(INSTRUCTIONS TO FOLLOW)
Since pictures do not belong in the copy, please repeat every record below exactly without them.
Start of DATA
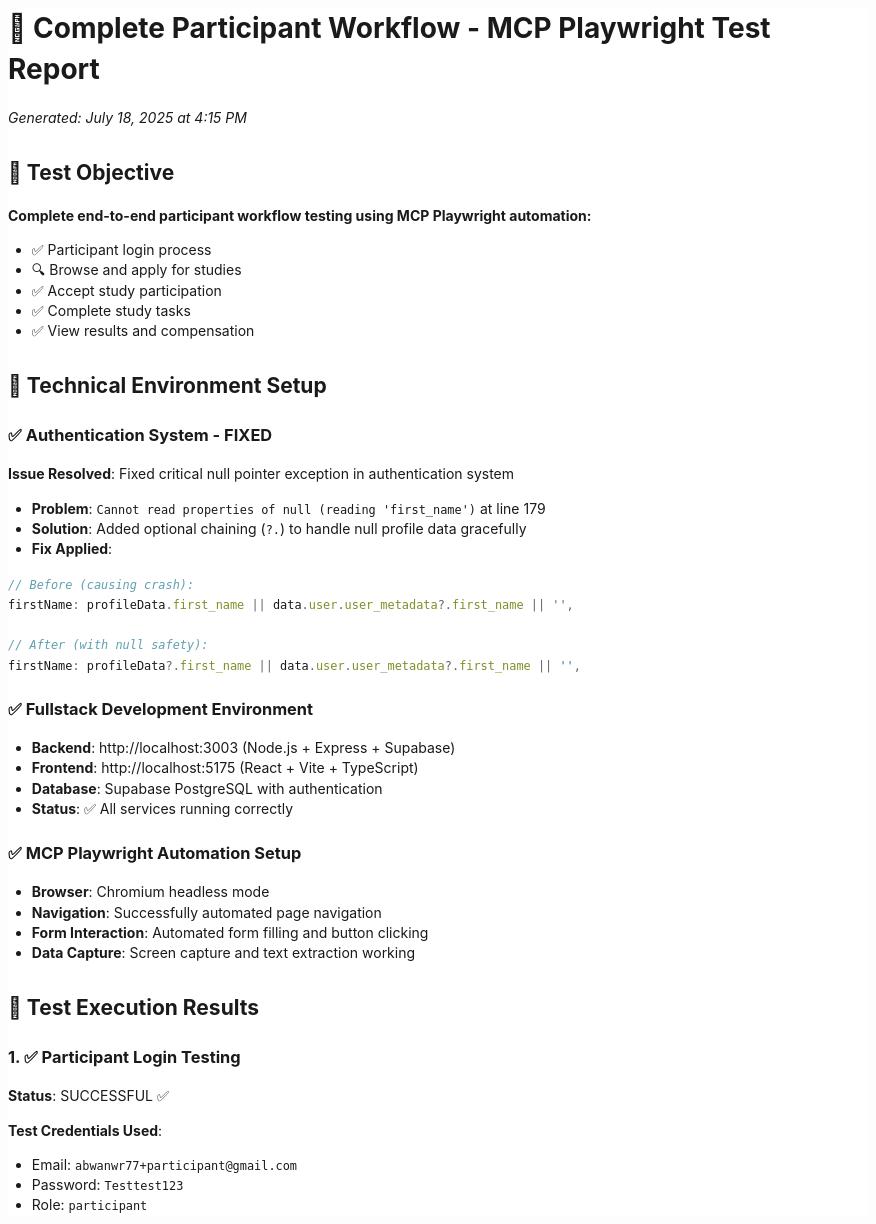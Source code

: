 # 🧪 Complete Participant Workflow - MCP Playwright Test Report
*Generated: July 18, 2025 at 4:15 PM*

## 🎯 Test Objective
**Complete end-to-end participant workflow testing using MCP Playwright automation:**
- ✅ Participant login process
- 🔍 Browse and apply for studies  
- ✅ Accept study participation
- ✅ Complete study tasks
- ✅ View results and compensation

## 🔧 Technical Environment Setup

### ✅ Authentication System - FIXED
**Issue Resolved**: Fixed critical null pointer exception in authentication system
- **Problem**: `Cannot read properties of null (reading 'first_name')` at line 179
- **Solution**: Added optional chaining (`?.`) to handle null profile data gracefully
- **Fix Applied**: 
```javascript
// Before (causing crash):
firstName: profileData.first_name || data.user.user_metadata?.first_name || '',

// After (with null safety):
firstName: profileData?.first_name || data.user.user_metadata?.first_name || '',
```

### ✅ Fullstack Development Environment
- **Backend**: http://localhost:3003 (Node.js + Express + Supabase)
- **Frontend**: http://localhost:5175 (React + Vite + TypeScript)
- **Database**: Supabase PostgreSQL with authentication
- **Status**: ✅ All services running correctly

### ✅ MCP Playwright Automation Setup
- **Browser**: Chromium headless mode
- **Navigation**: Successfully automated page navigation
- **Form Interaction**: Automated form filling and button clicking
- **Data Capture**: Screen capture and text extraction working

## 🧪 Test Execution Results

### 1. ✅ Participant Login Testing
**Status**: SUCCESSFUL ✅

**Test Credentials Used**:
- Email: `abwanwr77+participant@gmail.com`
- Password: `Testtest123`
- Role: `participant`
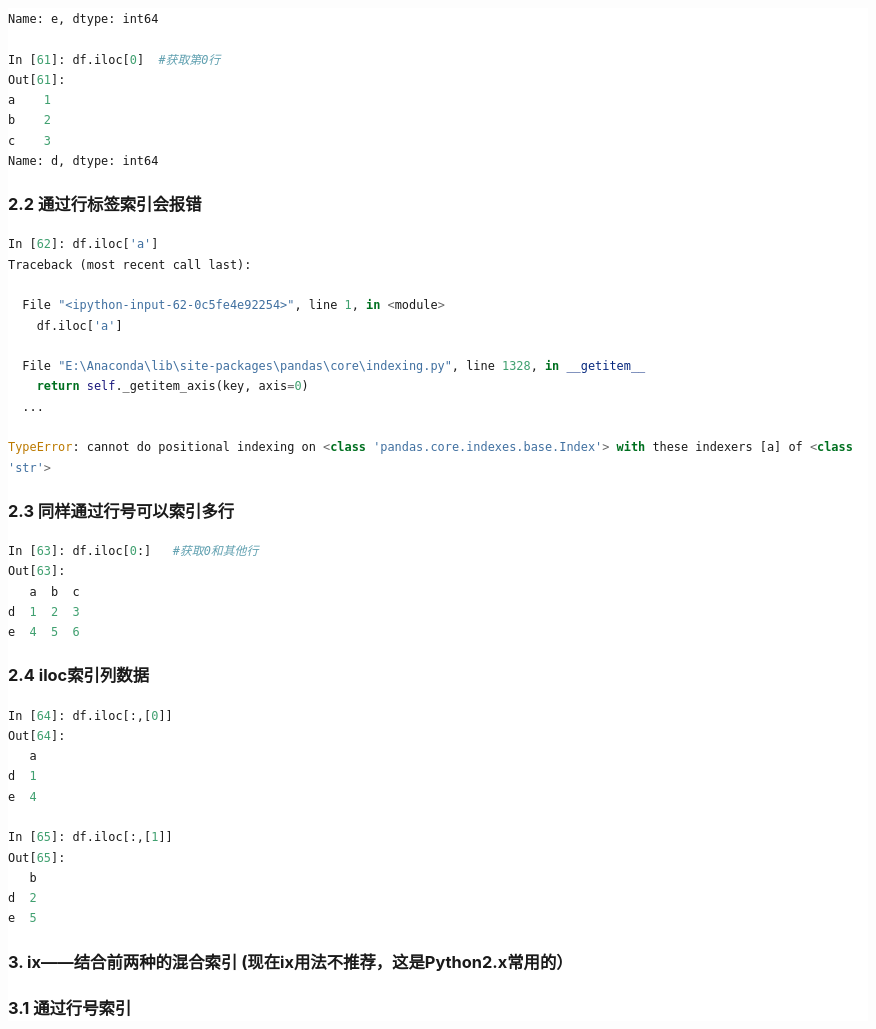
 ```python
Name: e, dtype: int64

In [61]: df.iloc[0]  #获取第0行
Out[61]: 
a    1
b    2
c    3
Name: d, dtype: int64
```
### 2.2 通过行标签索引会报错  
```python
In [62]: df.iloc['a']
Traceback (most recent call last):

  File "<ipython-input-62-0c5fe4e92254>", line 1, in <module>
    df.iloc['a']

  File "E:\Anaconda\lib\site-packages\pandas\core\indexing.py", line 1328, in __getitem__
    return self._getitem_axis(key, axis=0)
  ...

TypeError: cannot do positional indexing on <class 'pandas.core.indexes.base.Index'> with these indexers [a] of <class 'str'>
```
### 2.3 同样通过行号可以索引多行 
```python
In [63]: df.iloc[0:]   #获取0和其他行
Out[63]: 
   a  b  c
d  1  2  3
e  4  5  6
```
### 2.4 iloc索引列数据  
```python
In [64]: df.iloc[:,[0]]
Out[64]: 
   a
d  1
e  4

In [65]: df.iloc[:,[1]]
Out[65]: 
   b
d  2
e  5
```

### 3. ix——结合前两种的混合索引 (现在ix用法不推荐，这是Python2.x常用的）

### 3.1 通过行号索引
End of DATA
(ANSWER SECTION)
Source code

: # 🧪 Complete Participant Workflow - MCP Playwright Test Report
*Generated: July 18, 2025 at 4:15 PM*

## 🎯 Test Objective
**Complete end-to-end participant workflow testing using MCP Playwright automation:**
- ✅ Participant login process
- 🔍 Browse and apply for studies  
- ✅ Accept study participation
- ✅ Complete study tasks
- ✅ View results and compensation

## 🔧 Technical Environment Setup

### ✅ Authentication System - FIXED
**Issue Resolved**: Fixed critical null pointer exception in authentication system
- **Problem**: `Cannot read properties of null (reading 'first_name')` at line 179
- **Solution**: Added optional chaining (`?.`) to handle null profile data gracefully
- **Fix Applied**: 
```javascript
// Before (causing crash):
firstName: profileData.first_name || data.user.user_metadata?.first_name || '',

// After (with null safety):
firstName: profileData?.first_name || data.user.user_metadata?.first_name || '',
```

### ✅ Fullstack Development Environment
- **Backend**: http://localhost:3003 (Node.js + Express + Supabase)
- **Frontend**: http://localhost:5175 (React + Vite + TypeScript)
- **Database**: Supabase PostgreSQL with authentication
- **Status**: ✅ All services running correctly

### ✅ MCP Playwright Automation Setup
- **Browser**: Chromium headless mode
- **Navigation**: Successfully automated page navigation
- **Form Interaction**: Automated form filling and button clicking
- **Data Capture**: Screen capture and text extraction working

## 🧪 Test Execution Results

### 1. ✅ Participant Login Testing
**Status**: SUCCESSFUL ✅

**Test Credentials Used**:
- Email: `abwanwr77+participant@gmail.com`
- Password: `Testtest123`
- Role: `participant`
 ```python
Name: e, dtype: int64

In [61]: df.iloc[0]  #获取第0行
Out[61]: 
a    1
b    2
c    3
Name: d, dtype: int64
```
### 2.2 通过行标签索引会报错  
```python
In [62]: df.iloc['a']
Traceback (most recent call last):

  File "<ipython-input-62-0c5fe4e92254>", line 1, in <module>
    df.iloc['a']

  File "E:\Anaconda\lib\site-packages\pandas\core\indexing.py", line 1328, in __getitem__
    return self._getitem_axis(key, axis=0)
  ...

TypeError: cannot do positional indexing on <class 'pandas.core.indexes.base.Index'> with these indexers [a] of <class 'str'>
```
### 2.3 同样通过行号可以索引多行 
```python
In [63]: df.iloc[0:]   #获取0和其他行
Out[63]: 
   a  b  c
d  1  2  3
e  4  5  6
```
### 2.4 iloc索引列数据  
```python
In [64]: df.iloc[:,[0]]
Out[64]: 
   a
d  1
e  4

In [65]: df.iloc[:,[1]]
Out[65]: 
   b
d  2
e  5
```

### 3. ix——结合前两种的混合索引 (现在ix用法不推荐，这是Python2.x常用的）

### 3.1 通过行号索引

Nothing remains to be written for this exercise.